Integrative Analysis of Gene and MiRNA Expression Profiles with Transcription Factor-miRNA Feed-forward Loops Identifies Regulators in Human Cancers

Overview

Journal Nucleic Acids Res

Publisher Oxford University Press

Specialty Biochemistry

Date 2012 May 31

PMID 22645320

Citations 53

Authors

Zhenyu Yan

Parantu K Shah

Samir B Amin

Mehmet K Samur

Norman Huang

Xujun Wang

Vikas Misra

Hongbin Ji

Dana Gabuzda

Cheng Li

Affiliations

Soon will be listed here.

Abstract

We describe here a novel method for integrating gene and miRNA expression profiles in cancer using feed-forward loops (FFLs) consisting of transcription factors (TFs), miRNAs and their common target genes. The dChip-GemiNI (Gene and miRNA Network-based Integration) method statistically ranks computationally predicted FFLs by their explanatory power to account for differential gene and miRNA expression between two biological conditions such as normal and cancer.

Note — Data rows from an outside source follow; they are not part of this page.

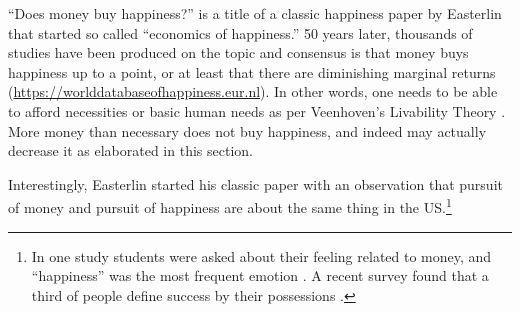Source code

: \documentclass[10pt, letterpaper]{article}
\begin{document}
\begin{spacing}{1.8}
``Does money buy happiness?'' is a title of a classic happiness paper by
Easterlin \citeyear{easterlin73} that started so called ``economics of happiness.'' 50
years later, thousands of studies have been produced on the topic and consensus is
 that money buys happiness up to a point, or at least that there are diminishing marginal
 returns (\url{https://worlddatabaseofhappiness.eur.nl}).
%
%
% 
 In other words, one needs to be able to afford necessities or basic
 human needs as per Veenhoven's Livability Theory \citep{veenhoven14b}. More
 money than necessary does not buy happiness, and indeed may actually decrease
 it as elaborated in this section.

Interestingly, Easterlin started his classic paper with an
observation that pursuit of money and pursuit of happiness are about the same
thing in the US.\footnote{In one study students were asked about their feeling related
to money, and ``happiness'' was the most frequent emotion \citep{mogilner2010pursuit}.
A recent survey found that a third of people define success by their possessions
\citep[cited in][]{joye20}.}
%
%
%
%
%
%


\end{spacing}
\end{document}
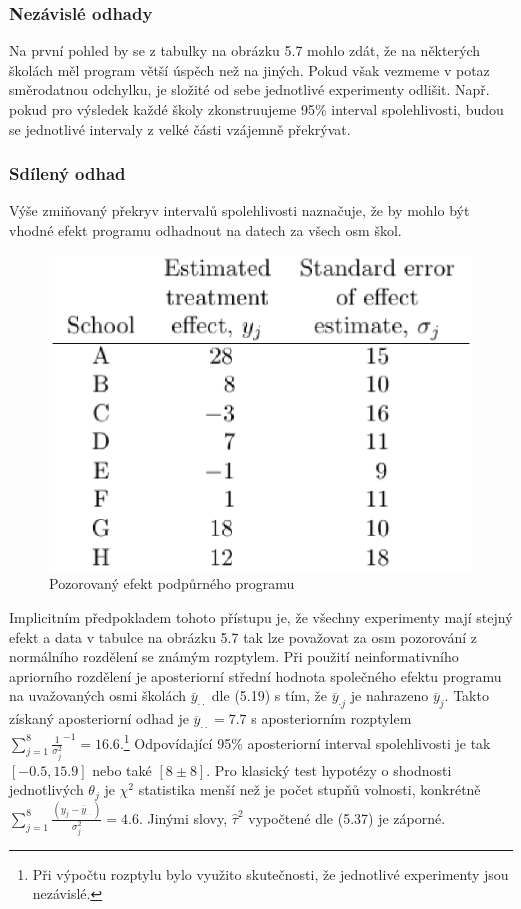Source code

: \subsubsection{Nezávislé odhady}

Na první pohled by se z tabulky na obrázku 5.7 mohlo zdát, že na některých školách měl program větší úspěch než na jiných. Pokud však vezmeme v potaz směrodatnou odchylku, je složité od sebe jednotlivé experimenty odlišit. Např. pokud pro výsledek každé školy zkonstruujeme 95\% interval spolehlivosti, budou se jednotlivé intervaly z velké části vzájemně překrývat.

\subsubsection{Sdílený odhad}

Výše zmiňovaný překryv intervalů spolehlivosti naznačuje, že by mohlo být vhodné efekt programu odhadnout na datech za všech osm škol.
\begin{figure}[htp]
\centering
\includegraphics[scale = 0.45]{pictures/tbl_5_3.eps}
\caption{Pozorovaný efekt podpůrného programu}
\label{tbl_5_3}
\end{figure}
Implicitním předpokladem tohoto přístupu je, že všechny experimenty mají stejný efekt a data v tabulce na obrázku 5.7 tak lze považovat za osm pozorování z normálního rozdělení se známým rozptylem. Při použití neinformativního apriorního rozdělení je aposteriorní střední hodnota společného efektu programu na uvažovaných osmi školách $\overline{y}_{\cdot \cdot}$ dle (5.19) s tím, že $\overline{y}_{\cdot j}$ je nahrazeno $\overline{y}_j$. Takto získaný aposteriorní odhad je $\overline{y}_{\cdot \cdot} = 7.7$ s aposteriorním rozptylem $\sum_{j = 1}^8 \frac{1}{\sigma_j^2}^{-1} = 16.6$.\footnote{Při výpočtu rozptylu bylo využito skutečnosti, že jednotlivé experimenty jsou nezávislé.} Odpovídající 95\% aposteriorní interval spolehlivosti je tak $[-0.5, 15.9]$ nebo také $[8 \pm 8]$. Pro klasický test hypotézy o shodnosti jednotlivých $\theta_j$ je $\chi^2$ statistika menší než je počet stupňů volnosti, konkrétně $\sum_{j = 1}^8 \frac{(y_j - \overline{y}_{\cdot \cdot})}{\sigma_j^2} = 4.6$. Jinými slovy, $\hat{\tau}^2$ vypočtené dle (5.37) je záporné.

GemiNI integrates not only gene and miRNA expression data but also computationally derived information about TF-target gene and miRNA-mRNA interactions. Literature validation shows that the integrated modeling of expression data and FFLs better identifies cancer-related TFs and miRNAs compared to existing approaches. We have utilized GemiNI for analyzing six data sets of solid cancers (liver, kidney, prostate, lung and germ cell) and found that top-ranked FFLs account for ∼20% of transcriptome changes between normal and cancer. We have identified common FFL regulators across multiple cancer types, such as known FFLs consisting of MYC and miR-15/miR-17 families, and novel FFLs consisting of ARNT, CREB1 and their miRNA partners. The results and analysis web server are available at http://www.canevolve.org/dChip-GemiNi.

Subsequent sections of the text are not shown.